A Natural Curiosity :: Thoreau and the basswood tree
Wednesday, May 25, 2011

Thoreau and the basswood tree

imageIn Edward Hoagland’s new collection Sex and the River Styx—in large part a lament for disappearing wilderness—he writes, “A throttled elegy wells in me when I notice a box turtle attempting to cross the road, or a venerable basswood tree (Thoreau’s favorite species) slated for the chainsaw.”

I can only agree with the sentiment, but I was puzzled by the idea that the basswood was Thoreau’s favorite tree. I might have thought it was the shrub oak, about which he wrote “I should not be ashamed to have a shrub oak for my coat-of-arms.” Or the pine, for which he courted controversy by suggesting it might have a kind of immortality. Or the wild apple, to which he devoted an entire essay, and for which he felt an obvious affinity as living on the border between wild and civilized life. Or the maple or scarlet oak, whose blaze of autumn color inspired pages of rhapsody in the Journal.
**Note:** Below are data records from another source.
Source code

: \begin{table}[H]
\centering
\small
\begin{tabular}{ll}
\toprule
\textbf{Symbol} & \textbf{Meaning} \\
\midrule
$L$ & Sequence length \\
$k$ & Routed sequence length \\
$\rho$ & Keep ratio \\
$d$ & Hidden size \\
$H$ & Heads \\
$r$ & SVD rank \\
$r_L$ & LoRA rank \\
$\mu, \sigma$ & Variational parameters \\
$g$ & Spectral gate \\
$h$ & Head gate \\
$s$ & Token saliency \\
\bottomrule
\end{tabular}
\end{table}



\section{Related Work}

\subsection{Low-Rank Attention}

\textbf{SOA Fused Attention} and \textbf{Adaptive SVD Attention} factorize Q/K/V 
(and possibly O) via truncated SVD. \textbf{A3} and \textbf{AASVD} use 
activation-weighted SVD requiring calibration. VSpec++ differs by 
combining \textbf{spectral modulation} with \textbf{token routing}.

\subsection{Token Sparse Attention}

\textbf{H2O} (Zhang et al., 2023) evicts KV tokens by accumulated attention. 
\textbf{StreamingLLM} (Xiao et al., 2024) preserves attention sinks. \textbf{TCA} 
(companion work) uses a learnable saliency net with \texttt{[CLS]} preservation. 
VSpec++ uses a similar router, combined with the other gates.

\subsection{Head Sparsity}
That he did have a special affection for the basswood, though, is attested by Ralph Waldo Emerson in his funeral address for his friend.

His senses were acute, and he remarked that by night every dwelling-house gives out bad air, like a slaughter-house. He liked the pure fragrance of melilot. He honored certain plants with special regard, and, over all, the pondlily, — then the gentian, and the Mikania scandens, and “life-everlasting,” and a bass-tree which he visited every year when it bloomed, in the middle of July. He thought the scent a more oracular inquisition than the sight, — more oracular and trustworthy. The scent, of course, reveals what is concealed from the other senses. By it he detected earthiness.

Melilot, by the way, is sweet clover, and MIkania scandens is also known as climbing hempweed, climbing hempvine, or climbing boneset.